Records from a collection
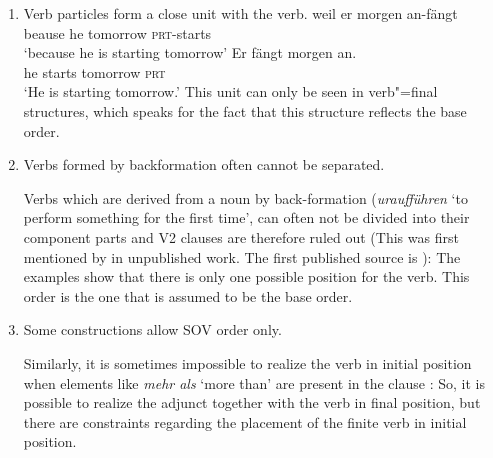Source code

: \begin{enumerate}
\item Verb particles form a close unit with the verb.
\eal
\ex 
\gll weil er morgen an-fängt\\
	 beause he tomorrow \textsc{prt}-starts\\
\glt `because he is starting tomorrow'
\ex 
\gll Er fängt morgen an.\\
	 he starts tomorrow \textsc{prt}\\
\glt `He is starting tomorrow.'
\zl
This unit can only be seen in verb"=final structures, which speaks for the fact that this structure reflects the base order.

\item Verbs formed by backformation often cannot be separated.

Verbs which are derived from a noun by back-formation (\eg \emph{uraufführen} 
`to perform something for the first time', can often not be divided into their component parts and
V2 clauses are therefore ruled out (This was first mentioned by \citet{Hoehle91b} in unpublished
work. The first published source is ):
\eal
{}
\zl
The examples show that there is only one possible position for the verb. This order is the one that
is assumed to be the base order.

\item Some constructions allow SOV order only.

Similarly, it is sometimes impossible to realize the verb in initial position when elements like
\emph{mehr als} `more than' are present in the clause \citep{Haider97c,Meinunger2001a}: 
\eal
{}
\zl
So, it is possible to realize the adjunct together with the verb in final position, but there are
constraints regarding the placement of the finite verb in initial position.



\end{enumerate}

--

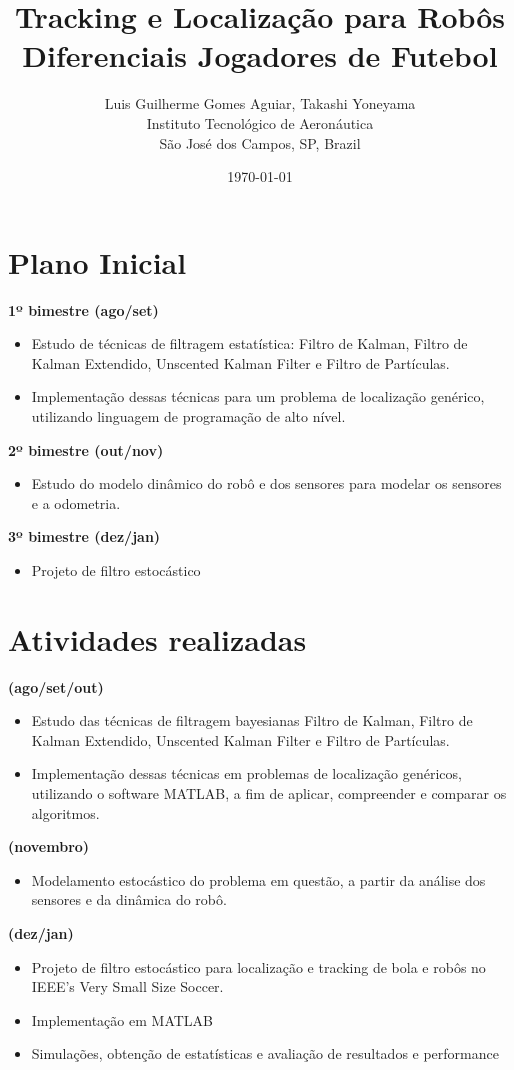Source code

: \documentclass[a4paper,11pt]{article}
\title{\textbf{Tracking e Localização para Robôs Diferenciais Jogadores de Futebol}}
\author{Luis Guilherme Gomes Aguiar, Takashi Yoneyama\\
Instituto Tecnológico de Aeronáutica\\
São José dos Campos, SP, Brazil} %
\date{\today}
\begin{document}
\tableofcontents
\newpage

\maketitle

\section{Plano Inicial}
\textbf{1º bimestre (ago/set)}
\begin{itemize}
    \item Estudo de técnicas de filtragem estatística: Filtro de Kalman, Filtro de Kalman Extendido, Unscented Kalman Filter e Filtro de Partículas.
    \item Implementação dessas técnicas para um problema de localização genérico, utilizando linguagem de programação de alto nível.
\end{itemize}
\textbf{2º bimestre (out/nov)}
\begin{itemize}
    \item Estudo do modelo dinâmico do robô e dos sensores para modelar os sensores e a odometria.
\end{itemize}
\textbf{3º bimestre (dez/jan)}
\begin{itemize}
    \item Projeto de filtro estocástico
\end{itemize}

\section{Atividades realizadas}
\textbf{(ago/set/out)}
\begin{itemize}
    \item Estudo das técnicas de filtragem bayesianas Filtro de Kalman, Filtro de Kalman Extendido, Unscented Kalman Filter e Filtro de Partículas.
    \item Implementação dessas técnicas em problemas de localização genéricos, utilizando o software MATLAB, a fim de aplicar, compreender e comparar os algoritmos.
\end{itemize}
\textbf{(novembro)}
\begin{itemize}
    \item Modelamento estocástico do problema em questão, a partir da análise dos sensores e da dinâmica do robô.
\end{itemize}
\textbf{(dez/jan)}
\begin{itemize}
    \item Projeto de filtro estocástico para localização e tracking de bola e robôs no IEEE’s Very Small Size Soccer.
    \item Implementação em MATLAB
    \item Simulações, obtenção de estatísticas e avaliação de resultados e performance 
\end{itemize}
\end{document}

* _EXERCISE REQUIREMENTS_:
Out of the records, collect only those lines that contain the string "técnicas".

* _THE ANSWER_:
    \item Estudo de técnicas de filtragem estatística: Filtro de Kalman, Filtro de Kalman Extendido, Unscented Kalman Filter e Filtro de Partículas.
    \item Implementação dessas técnicas para um problema de localização genérico, utilizando linguagem de programação de alto nível.
    \item Estudo das técnicas de filtragem bayesianas Filtro de Kalman, Filtro de Kalman Extendido, Unscented Kalman Filter e Filtro de Partículas.
    \item Implementação dessas técnicas em problemas de localização genéricos, utilizando o software MATLAB, a fim de aplicar, compreender e comparar os algoritmos.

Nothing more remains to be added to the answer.